* ABOUT THIS TASK: Write out word for word each line of the records, beginning at the first and stopping after the line with "preguntas sobre Joe". Leave the pictures out.

RECORDS FOR THIS EXERCISE Start Marker

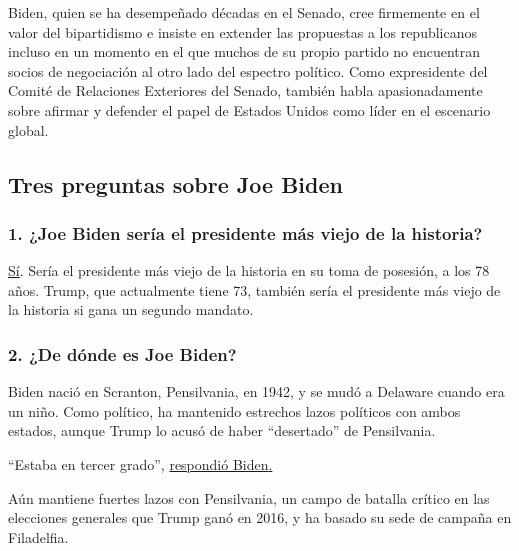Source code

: Biden, quien se ha desempeñado décadas en el Senado, cree firmemente en
el valor del bipartidismo e insiste en extender las propuestas a los
republicanos incluso en un momento en el que muchos de su propio partido
no encuentran socios de negociación al otro lado del espectro político.
Como expresidente del Comité de Relaciones Exteriores del Senado,
también habla apasionadamente sobre afirmar y defender el papel de
Estados Unidos como líder en el escenario global.

\hypertarget{tres-preguntas-sobre-joe-biden}{%
\subsection{Tres preguntas sobre Joe
Biden}\label{tres-preguntas-sobre-joe-biden}}

\hypertarget{1-joe-biden-seruxeda-el-presidente-muxe1s-viejo-de-la-historia}{%
\subsubsection{\texorpdfstring{\textbf{1. ¿Joe Biden sería el presidente
más viejo de la
historia?}}{1. ¿Joe Biden sería el presidente más viejo de la historia?}}\label{1-joe-biden-seruxeda-el-presidente-muxe1s-viejo-de-la-historia}}

\href{https://www.nytimes.com/2019/07/29/us/politics/joe-biden-age.html}{Sí}.
Sería el presidente más viejo de la historia en su toma de posesión, a
los 78 años. Trump, que actualmente tiene 73, también sería el
presidente más viejo de la historia si gana un segundo mandato.

\hypertarget{2-de-duxf3nde-es-joe-biden}{%
\subsubsection{\texorpdfstring{\textbf{2. ¿De dónde es Joe
Biden?}}{2. ¿De dónde es Joe Biden?}}\label{2-de-duxf3nde-es-joe-biden}}

Biden nació en Scranton, Pensilvania, en 1942, y se mudó a Delaware
cuando era un niño. Como político, ha mantenido estrechos lazos
políticos con ambos estados, aunque Trump lo acusó de haber
``desertado'' de Pensilvania.

``Estaba en tercer grado'',
\href{https://www.nytimes.com/2019/05/28/us/politics/trump-biden-north-korea.html}{respondió
Biden}\href{https://www.nytimes.com/2019/05/28/us/politics/trump-biden-north-korea.html}{.}

Aún mantiene fuertes lazos con Pensilvania, un campo de batalla crítico
en las elecciones generales que Trump ganó en 2016, y ha basado su sede
de campaña en Filadelfia.


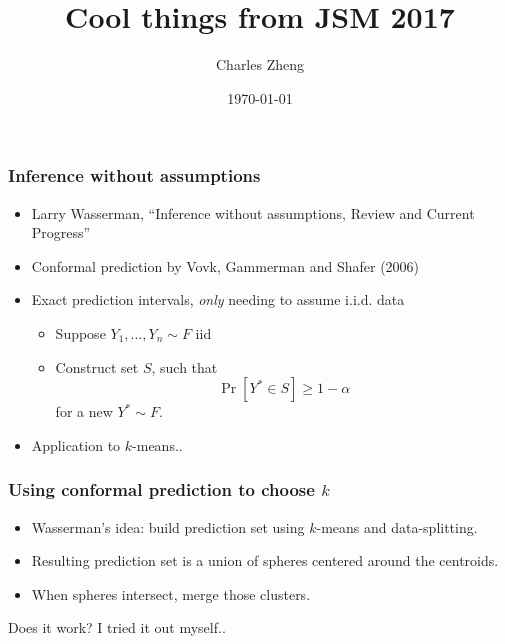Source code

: \documentclass{beamer}
\title[JSM 2017]{Cool things from JSM 2017}
\author{Charles Zheng} %
\institute[NIMH] %
{National Institute of Mental Health}
\date{\today} %
\begin{document}
\begin{frame}
\titlepage %
\end{frame}

\begin{frame}
\frametitle{Inference without assumptions}
\begin{itemize}
\item Larry Wasserman, ``Inference without assumptions, Review and Current Progress''
\item Conformal prediction by Vovk, Gammerman and Shafer (2006)
\item Exact prediction intervals, \emph{only} needing to assume i.i.d. data
\begin{itemize}
\item Suppose $Y_1,\hdots, Y_n \sim F$ iid
\item Construct set $S$, such that
\[
\Pr[Y^* \in S] \geq 1 -\alpha
\]
for a new $Y^* \sim F$.
\end{itemize}
\item Application to $k$-means..
\end{itemize}
\end{frame}

\begin{frame}
\frametitle{Using conformal prediction to choose $k$}
\begin{itemize}
\item Wasserman's idea: build prediction set using $k$-means and data-splitting. 
\item Resulting prediction set is a union of spheres centered around the centroids.
\item When spheres intersect, merge those clusters.
\end{itemize}
Does it work?  I tried it out myself..
\end{frame}
\end{document}
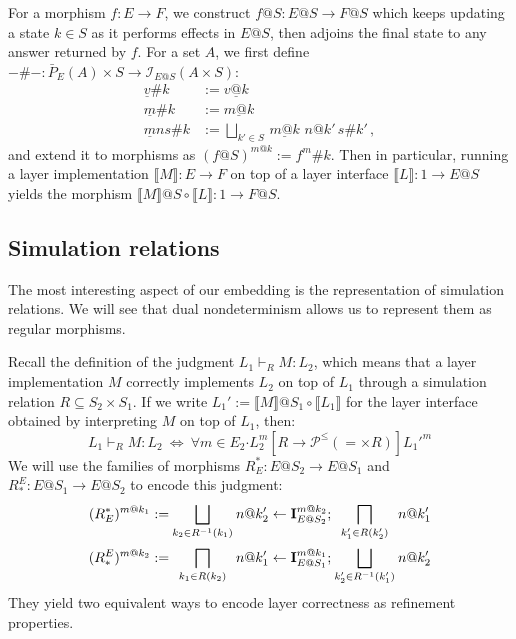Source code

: \documentclass[draft,11pt]{report}
\newcommand{\bdot}{\boldsymbol{\cdot}}
\begin{document}
For a morphism $f : E \rightarrow F$,
we construct $f@S : E@S \rightarrow F@S$
which keeps updating a state $k \in S$
as it performs effects in $E@S$,
then adjoins the final state to any answer
returned by $f$.
For a set $A$, we first define
$-\#- : \bar{P}_E(A) \times S \rightarrow \mathcal{I}_{E@S}(A \times S)$:
\begin{align*}
  \underline{v}\#k &:= \underline{v@k} \\
  \underline{m}\#k &:= \underline{m@k} \\
  \underline{m}ns\#k &:=
    \bigsqcup_{k' \in S} \, \underline{m@k} \,\, n@k' \, s\#k' \,,
\end{align*}
and extend it to morphisms as $(f@S)^{m@k} := f^m\#k$.
Then in particular,
running a layer implementation
$\llbracket M \rrbracket : E \rightarrow F$
on top of a layer interface
$\llbracket L \rrbracket : 1 \rightarrow E@S$
yields the morphism
$\llbracket M \rrbracket @ S \circ \llbracket L \rrbracket :
 1 \rightarrow F@S$.


\subsection{Simulation relations} %

The most interesting aspect of our embedding
is the representation of simulation relations.
We will see that dual nondeterminism
allows us to represent them as regular morphisms.

Recall the definition of
the judgment $L_1 \vdash_R M : L_2$,
which means that a layer implementation $M$
correctly implements $L_2$ on top of $L_1$
through a simulation relation $R \subseteq S_2 \times S_1$.
If we write
$L_1' := \llbracket M \rrbracket @ S_1 \circ \llbracket L_1 \rrbracket$
for the layer interface obtained
by interpreting $M$ on top of $L_1$,
then:
\[
  L_1 \vdash_R M : L_2 \:\Leftrightarrow\:
  \forall m \in E_2 \bdot
    L_2^m
    \mathrel{[R \rightarrow \mathcal{P}^\le({=} \times R)]}
    {L_1'}^m
\]
We will use the families of morphisms
$R^*_E : E@S_2 \rightarrow E@S_1$ and
$R_*^E : E@S_1 \rightarrow E@S_2$
to encode this judgment:
\[
  {\everymath={\displaystyle}
  \begin{array}{r@{\:}c@{\:}c@{\:}c@{\:}l}
  (R^*_E)^{m@k_1} := &
    \bigsqcup_{k_2 \in R^{-1}(k_1)} &
    n@k_2' \leftarrow \mathbf{I}^{m@k_2}_{E@S_2} ; &
    \bigsqcap_{k_1' \in R(k_2')} &
    n@k_1' \\[4ex]
  (R_*^E)^{m@k_2} := &
    \bigsqcap_{k_1 \in R(k_2)} &
    n@k_1' \leftarrow \mathbf{I}^{m@k_1}_{E@S_1} ; &
    \bigsqcup_{k_2' \in R^{-1}(k_1')} &
    n@k_2'
  \end{array}}
\]
They yield two equivalent ways to encode
layer correctness as refinement properties.
\end{document}
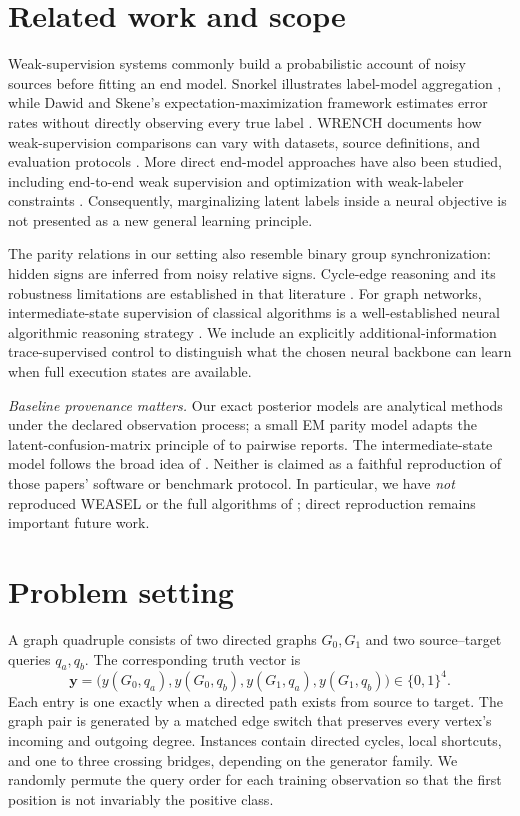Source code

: \documentclass[10pt]{article}
\begin{document}
\section{Related work and scope}
Weak-supervision systems commonly build a probabilistic account of noisy sources before fitting an end model. Snorkel illustrates label-model aggregation \cite{Ratner2017}, while Dawid and Skene's expectation-maximization framework estimates error rates without directly observing every true label \cite{DawidSkene1979}. WRENCH documents how weak-supervision comparisons can vary with datasets, source definitions, and evaluation protocols \cite{Zhang2021Wrench}. More direct end-model approaches have also been studied, including end-to-end weak supervision \cite{Cachay2021} and optimization with weak-labeler constraints \cite{Agrawal2025}. Consequently, marginalizing latent labels inside a neural objective is not presented as a new general learning principle.

The parity relations in our setting also resemble binary group synchronization: hidden signs are inferred from noisy relative signs. Cycle-edge reasoning and its robustness limitations are established in that literature \cite{LermanShi2022}. For graph networks, intermediate-state supervision of classical algorithms is a well-established neural algorithmic reasoning strategy \cite{Velickovic2020}. We include an explicitly additional-information trace-supervised control to distinguish what the chosen neural backbone can learn when full execution states are available.

\emph{Baseline provenance matters.} Our exact posterior models are analytical methods under the declared observation process; a small EM parity model adapts the latent-confusion-matrix principle of \cite{DawidSkene1979} to pairwise reports. The intermediate-state model follows the broad idea of \cite{Velickovic2020}. Neither is claimed as a faithful reproduction of those papers' software or benchmark protocol. In particular, we have \emph{not} reproduced WEASEL or the full algorithms of \cite{Agrawal2025}; direct reproduction remains important future work.

\section{Problem setting}
A graph quadruple consists of two directed graphs $G_0,G_1$ and two source--target queries $q_a,q_b$. The corresponding truth vector is
\begin{equation}
\mathbf y=\bigl(y(G_0,q_a),y(G_0,q_b),y(G_1,q_a),y(G_1,q_b)\bigr)\in\{0,1\}^4.
\end{equation}
Each entry is one exactly when a directed path exists from source to target. The graph pair is generated by a matched edge switch that preserves every vertex's incoming and outgoing degree. Instances contain directed cycles, local shortcuts, and one to three crossing bridges, depending on the generator family. We randomly permute the query order for each training observation so that the first position is not invariably the positive class.
\end{document}
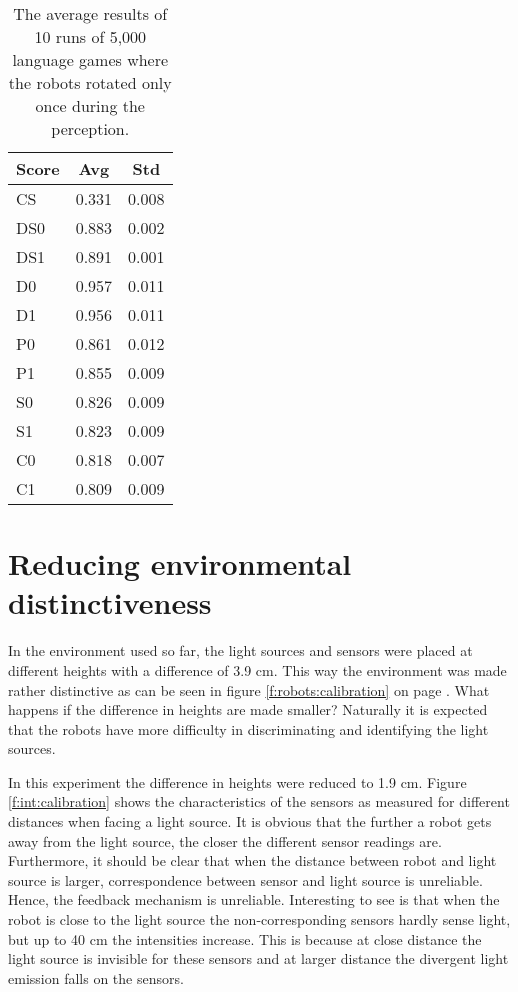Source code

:\begin{table}
\centering
\begin{tabular}{||l|c|c||}
\hline\hline
Score & Avg & Std\\\hline
CS & 0.331 & 0.008\\\hline
DS0 & 0.883 & 0.002\\\hline
DS1 & 0.891 & 0.001\\\hline
D0 & 0.957 & 0.011\\\hline
D1 & 0.956 & 0.011\\\hline
P0 & 0.861 & 0.012\\\hline
P1 & 0.855 & 0.009\\\hline
S0 & 0.826 & 0.009\\\hline
S1 & 0.823 & 0.009\\\hline
C0 & 0.818 & 0.007\\\hline
C1 & 0.809 & 0.009\\\hline
\hline
\end{tabular}
\caption{The average results of 10 runs of 5,000 language games where the robots rotated only once during the perception.}
\label{t:int:original}
\end{table}

\section{Reducing environmental distinctiveness}\label{s:int:close}

In the environment used so far, the light sources and sensors were placed at different heights with a difference of 3.9 cm. This way the environment was made rather distinctive as can be seen in figure \ref{f:robots:calibration} on page \pageref{f:robots:calibration}. What happens if the difference in heights are made smaller? Naturally it is expected that the robots have more difficulty in discriminating and identifying the light sources.

In this experiment the difference in heights were reduced to 1.9 cm. Figure \ref{f:int:calibration} shows the characteristics of the sensors as measured for different distances when facing a light source. It is obvious that the further a robot gets away from the light source, the closer the different sensor readings are. Furthermore, it should be clear that when the distance between robot and light source is larger, correspondence between sensor and light source is unreliable. Hence, the feedback mechanism is unreliable. Interesting to see is that when the robot is close to the light source the non-corresponding sensors hardly sense light, but up to 40 cm the intensities increase. This is because at close distance the light source is invisible for these sensors and at larger distance the divergent light emission falls on the sensors.

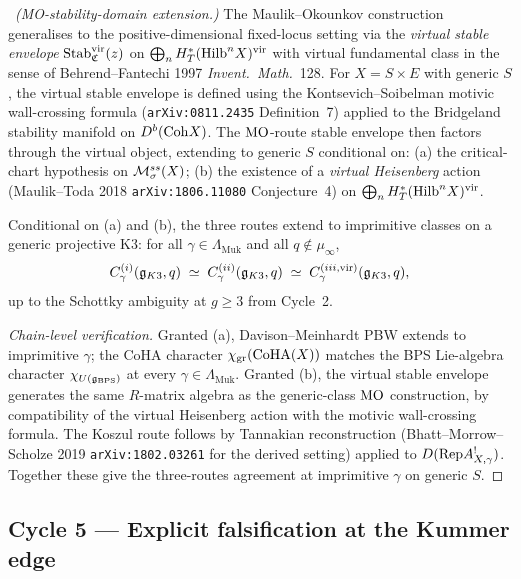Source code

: \ClaimStatusConjectured\ \emph{(MO-stability-domain extension.)} The
Maulik--Okounkov construction generalises to the
positive-dimensional fixed-locus setting via the
\emph{virtual stable envelope}
$\Stab^{\mathrm{vir}}_{\mathfrak{C}}(z)$ on
$\bigoplus_n H^*_T(\Hilb^n X)^{\mathrm{vir}}$ with virtual
fundamental class in the sense of Behrend--Fantechi 1997
\emph{Invent.\ Math.}\ 128. For $X = S \times E$ with generic $S$,
the virtual stable envelope is defined using the
Kontsevich--Soibelman motivic wall-crossing formula
(\texttt{arXiv:0811.2435} Definition~7) applied to the
Bridgeland stability manifold on $D^b(\Coh X)$. The
$\MO$-route stable envelope then factors through the virtual
object, extending to generic $S$ conditional on:
(a) the critical-chart hypothesis on $\cM^{ss}_\sigma(X)$;
(b) the existence of a \emph{virtual Heisenberg} action
(Maulik--Toda 2018 \texttt{arXiv:1806.11080} Conjecture~4) on
$\bigoplus_n H^*_T(\Hilb^n X)^{\mathrm{vir}}$.

\begin{proposition}
\label{wn:prop:wave15-a10-cycle4}
Conditional on (a) and (b), the three routes extend to imprimitive
classes on a generic projective K$3$: for all
$\gamma \in \Lambda_{\mathrm{Muk}}$ and all $q \notin \mu_\infty$,
\[
  C^{(i)}_{\gamma}(\gfrak_{K3}, q)
  \;\simeq\;
  C^{(ii)}_{\gamma}(\gfrak_{K3}, q)
  \;\simeq\;
  C^{(iii, \mathrm{vir})}_{\gamma}(\gfrak_{K3}, q),
\]
up to the Schottky ambiguity at $g \geq 3$ from Cycle~2.
\end{proposition}

\begin{proof}[Chain-level verification]
Granted (a), Davison--Meinhardt PBW extends to imprimitive $\gamma$;
the CoHA character $\chi_{\mathrm{gr}}(\CoHA(X))$ matches the BPS
Lie-algebra character $\chi_{U(\gfrak_{\BPS})}$ at every
$\gamma \in \Lambda_{\mathrm{Muk}}$. Granted (b), the virtual stable
envelope generates the same $R$-matrix algebra as the generic-class
$\MO$ construction, by compatibility of the virtual Heisenberg
action with the motivic wall-crossing formula. The Koszul route
follows by Tannakian reconstruction
(Bhatt--Morrow--Scholze 2019 \texttt{arXiv:1802.03261} for the
derived setting) applied to $D(\Rep A^!_{X,\gamma})$.
Together these give the three-routes agreement at imprimitive
$\gamma$ on generic $S$.
\end{proof}

\subsection{Cycle 5 --- Explicit falsification at the Kummer edge}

RECORDS FOR THIS EXERCISE End Marker

* ANSWER SECTION:
Source code

: Biden, quien se ha desempeñado décadas en el Senado, cree firmemente en
el valor del bipartidismo e insiste en extender las propuestas a los
republicanos incluso en un momento en el que muchos de su propio partido
no encuentran socios de negociación al otro lado del espectro político.
Como expresidente del Comité de Relaciones Exteriores del Senado,
también habla apasionadamente sobre afirmar y defender el papel de
Estados Unidos como líder en el escenario global.

\hypertarget{tres-preguntas-sobre-joe-biden}{%
\subsection{Tres preguntas sobre Joe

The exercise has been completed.